The new data from school management system Compass Education, which is used across more than 1,800 schools in Australia, follows revelations that nearly half of Australian schoolchildren stayed home yesterday.
"Over the past week, we have seen a substantial increase in the use of the Compass platform from non-school locations,” Compass CEO John de la Motte told The Educator.
“This increased usage has aligned with national student absence trends which have seen nearly half of students not attending school as of yesterday”.
de la Motte said that while the roll-call module is one of Compass Education's most popular features, there has been a massive surge in the use of the company’s online learning tasks, used for resource sharing and assessment in schools, as teachers prepare for increase online delivery of classwork and curriculum.

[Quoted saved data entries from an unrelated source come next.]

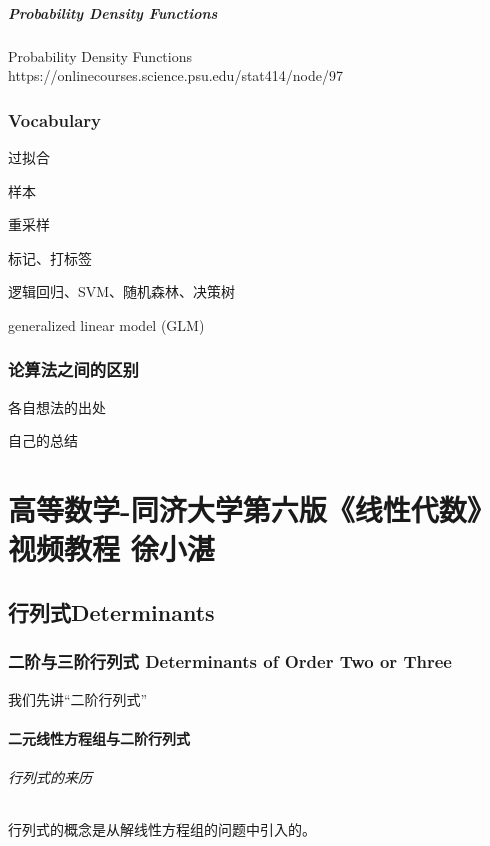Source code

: \documentclass[UTF8]{ctexbook}
\begin{document}


\subsubsection{Probability Density Functions}

Probability Density Functions https://onlinecourses.science.psu.edu/stat414/node/97

\section{Vocabulary}

过拟合

样本

重采样

标记、打标签

逻辑回归、SVM、随机森林、决策树

generalized linear model (GLM)

\section{论算法之间的区别}

各自想法的出处

自己的总结

\part{高等数学-同济大学第六版《线性代数》视频教程 徐小湛}

\chapter{行列式Determinants}

\section{二阶与三阶行列式 Determinants of Order Two or Three}

我们先讲“二阶行列式”

\subsection{二元线性方程组与二阶行列式}

\paragraph{行列式的来历}行列式的概念是从解线性方程组的问题中引入的。
\end{document}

“We have also seen a substantial rise in parent and student communications by email, SMS and through the Compass mobile app as schools continue to ensure their school communities are kept up to date,” he said.
“While most schools have already enabled parent communication and the portal within Compass, we have received some questions from schools wishing to enable this functionality”.
To help schools manage the new complex environment they have found themselves in, Compass has made parent portal and Compass mobile apps are available to all Compass schools at no additional cost.
"New schools wishing to implement Compass will be able to sign up for a three-month licence at no cost. We have also removed our implementation and training fees, during this time, to allow schools to get online faster,” de la Motte said.
“Existing Compass schools, without online learning modules, can email our support team and we will enable these for you, on the spot, free for three months”.